Test : Nanatsu Kaze no Shima Monogatari (Saturn)

Dans la quantité malheureusement énorme de jeux Saturn restés exclusif au Japon, on trouve un peu de tout, notamment beaucoup de titres difficilement accessibles sans une bonne compréhension de la langue.
Nanatsu Kaze no Shima Monogatari d'Enix en est le parfait exemple ; ce n'est pas forcément un drame lorsqu'on a à faire à un jeu moyen voire médiocre, mais lorsqu'il s'agit d'un titre de son calibre c'est une toute autre histoire...

Un dragon qui crache ses poumons

Bienvenue dans le Conte de l'Île aux Sept Vents (traduction du titre), on y incarne une sorte de petit dragon vert grassouillet pas vraiment doué au sprint : Garp.
Il n'a pas trop la tête d'un héros de jeu vidéo, il semble plus sortir d'un livre d'images, et ça tombe bien puisque c'est un peu le concept.
Né sous la plume de Keita Amemiya qui est à la fois réalisateur et illustrateur de renom, le monde qu'il nous a concocté est visuellement très riche et original.
Ce monsieur a travaillé sur énormément d'œuvres diverses dont Garo, Ultraman, Onimusha, Genji ou encore Dororo, bref, ce n'est pas le premier venu.
Sur son site officiel il est possible d'y apprécier son travail, je vous laisse le lien ici-même vous conduisant directement sur les illustrations de Nanatsu Kaze no Shima Monogatari, mais cela ne doit pas vous empêcher de jeter un 'œil sur ses autres travaux.

Éclosion d'une œuvre

Une île minuscule dans le ciel, avec pour seul présence un cocon.
C'est le moment de naître, non, renaître pour être exact, et ce, en sortant tant bien que mal de cet espace exigu dans lequel on a passé un temps dont on a aucune notion.
Il n'y a rien sur ce minuscule point dans le ciel mis à part nous, tout au plus une plume noire... tiens mais pourquoi me fait-elle ressentir tant de nostalgie ? Pourquoi ai-je l'impression d'avoir un lien avec elle ?
Je n'ai même pas le temps de fouiller dans mes souvenirs, qu'une terrible rafale de vent d'un noir inquiétant me fait rouler bouler m'entraînant dans une chute de plusieurs dizaines de mètres.
Elle prend fin sur un terrain qui me laisse enfin de quoi me dégourdir mes jambes potelées.
J'ai beau sortir d'un cocon, je suis déjà bien rondouillard, pas vraiment charismatique, je peux me vanter d'être unique et attachant.
Une graine tombe du ciel, je la plante dans un endroit débordant de verdure, et une maison en forme d'arbre sort du sol comme par magie, ça tombe bien, ce monde en regorge.

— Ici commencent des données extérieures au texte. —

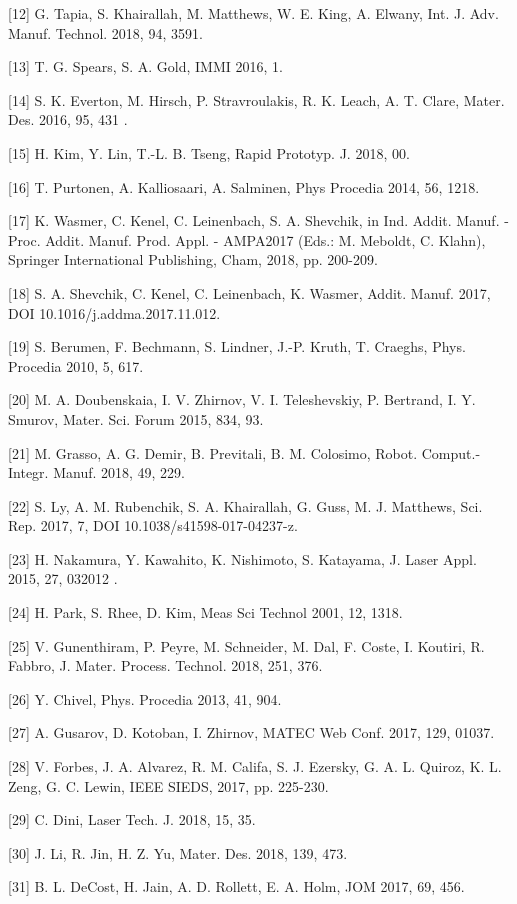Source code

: \documentclass[10pt]{article}
\begin{document}
[12] G. Tapia, S. Khairallah, M. Matthews, W. E. King, A. Elwany, Int. J. Adv. Manuf. Technol. 2018, 94, 3591.

[13] T. G. Spears, S. A. Gold, IMMI 2016, 1.

[14] S. K. Everton, M. Hirsch, P. Stravroulakis, R. K. Leach, A. T. Clare, Mater. Des. 2016, 95, 431 .

[15] H. Kim, Y. Lin, T.-L. B. Tseng, Rapid Prototyp. J. 2018, 00.

[16] T. Purtonen, A. Kalliosaari, A. Salminen, Phys Procedia 2014, 56, 1218.

[17] K. Wasmer, C. Kenel, C. Leinenbach, S. A. Shevchik, in Ind. Addit. Manuf. - Proc. Addit. Manuf. Prod. Appl. - AMPA2017 (Eds.: M. Meboldt, C. Klahn), Springer International Publishing, Cham, 2018, pp. 200-209.

[18] S. A. Shevchik, C. Kenel, C. Leinenbach, K. Wasmer, Addit. Manuf. 2017, DOI 10.1016/j.addma.2017.11.012.

[19] S. Berumen, F. Bechmann, S. Lindner, J.-P. Kruth, T. Craeghs, Phys. Procedia 2010, 5, 617.

[20] M. A. Doubenskaia, I. V. Zhirnov, V. I. Teleshevskiy, P. Bertrand, I. Y. Smurov, Mater. Sci. Forum 2015, 834, 93.

[21] M. Grasso, A. G. Demir, B. Previtali, B. M. Colosimo, Robot. Comput.-Integr. Manuf. 2018, 49, 229.

[22] S. Ly, A. M. Rubenchik, S. A. Khairallah, G. Guss, M. J. Matthews, Sci. Rep. 2017, 7, DOI 10.1038/s41598-017-04237-z.

[23] H. Nakamura, Y. Kawahito, K. Nishimoto, S. Katayama, J. Laser Appl. 2015, 27, 032012 .

[24] H. Park, S. Rhee, D. Kim, Meas Sci Technol 2001, 12, 1318.

[25] V. Gunenthiram, P. Peyre, M. Schneider, M. Dal, F. Coste, I. Koutiri, R. Fabbro, J. Mater. Process. Technol. 2018, 251, 376.

[26] Y. Chivel, Phys. Procedia 2013, 41, 904.

[27] A. Gusarov, D. Kotoban, I. Zhirnov, MATEC Web Conf. 2017, 129, 01037.

[28] V. Forbes, J. A. Alvarez, R. M. Califa, S. J. Ezersky, G. A. L. Quiroz, K. L. Zeng, G. C. Lewin, IEEE SIEDS, 2017, pp. 225-230.

[29] C. Dini, Laser Tech. J. 2018, 15, 35.

[30] J. Li, R. Jin, H. Z. Yu, Mater. Des. 2018, 139, 473.

[31] B. L. DeCost, H. Jain, A. D. Rollett, E. A. Holm, JOM 2017, 69, 456.
\end{document}
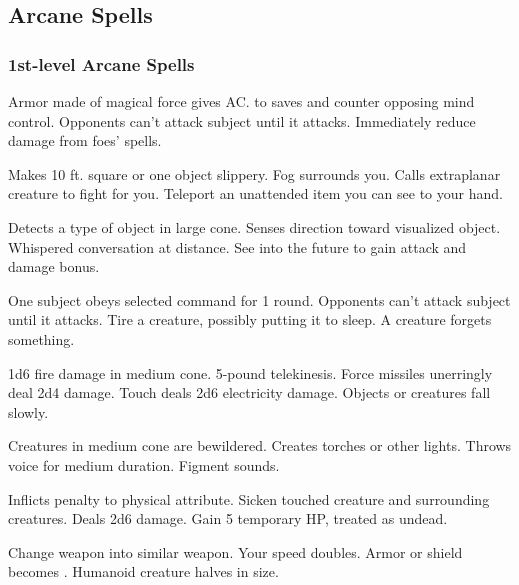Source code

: \subsection{Arcane Spells}\label{Arcane Spells}
\subsubsection{1st-level Arcane Spells}
\begin{swspelllist}
     Armor made of magical force gives  AC.
    to saves and counter opposing mind control.
   Opponents can't attack subject until it attacks.
   Immediately reduce damage from foes' spells.

   Makes 10 ft. square or one object slippery.
   Fog surrounds you.
   Calls extraplanar creature to fight for you.
   Teleport an unattended item you can see to your hand.

   Detects a type of object in large cone.
   Senses direction toward visualized object.
   Whispered conversation at distance.
   See into the future to gain attack and damage bonus.

   One subject obeys selected command for 1 round.
   Opponents can't attack subject until it attacks.
   Tire a creature, possibly putting it to sleep.
   A creature forgets something.

   1d6 fire damage in medium cone.
   5-pound telekinesis.
   Force missiles unerringly deal 2d4 damage.
   Touch deals 2d6 electricity damage.
   Objects or creatures fall slowly.

   Creatures in medium cone are bewildered.
   Creates torches or other lights.
   Throws voice for medium duration.
   Figment sounds.

   Inflicts  penalty to physical attribute.
   Sicken touched creature and surrounding creatures.
   Deals 2d6 damage.
   Gain 5 temporary HP, treated as undead.

   Change weapon into similar weapon.
   Your speed doubles.
   Armor or shield becomes .
   Humanoid creature halves in size.
\end{swspelllist}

Jetons un 'œil à notre petit nid. Ce n'est pas des plus spacieux mais très mignon et déjà meublé.
Une belle étagère malheureusement vide, je me demande bien à quoi elle va me servir ?
Oh et cette chaise ? Elle épouse parfaitement mes formes, idéal pour faire une petite sieste si je venais à avoir besoin de me poser pour ensuite reprendre mon aventure d'ici.
La magie est même dans mon salon dis-donc, un énorme livre flotte au-dessus de la table basse.
Chouette c'est un livre d'images ! Tiens, mais cette histoire je la connais, c'est... la mienne ?! Toutes les choses que j'ai vécues y sont retranscrites à l'identique donc !
Cet énorme ouvrage contient aussi un descriptif complet de tous les àƒÅ tres de l'île sur laquelle je viens d'atterrir, c'est fantastique, ils sont tous différents et originaux !
Wouah, une fraise-poisson et une mouche grenouille, et aussi des arbres qui parlent ! Ce monde semble incroyable et je devrais y faire des rencontres fabuleuses.

Bon, c'est bien beau tout ça, mais moi je veux visiter cette île maintenant !
Hein ? Mais c'est une plaisanterie ou quoi ? Je ne peux pas sortir ?!
Au-dessus de la porte il y a une sorte de visage qui me parle ? Quoi ? Tu veux savoir comment tu t'appelles pour me laisser passer ? Mais je n'en sais rien moi !
Bon allez, je vais entrer un nom au hasard et ça devrait marcher non ?
Aller je vais te nommer... Pancake ! Oui j'aime bien les pancakes, je fais ok et... Non ? Tu veux ton vrai nom, je n'ai pas le choix ?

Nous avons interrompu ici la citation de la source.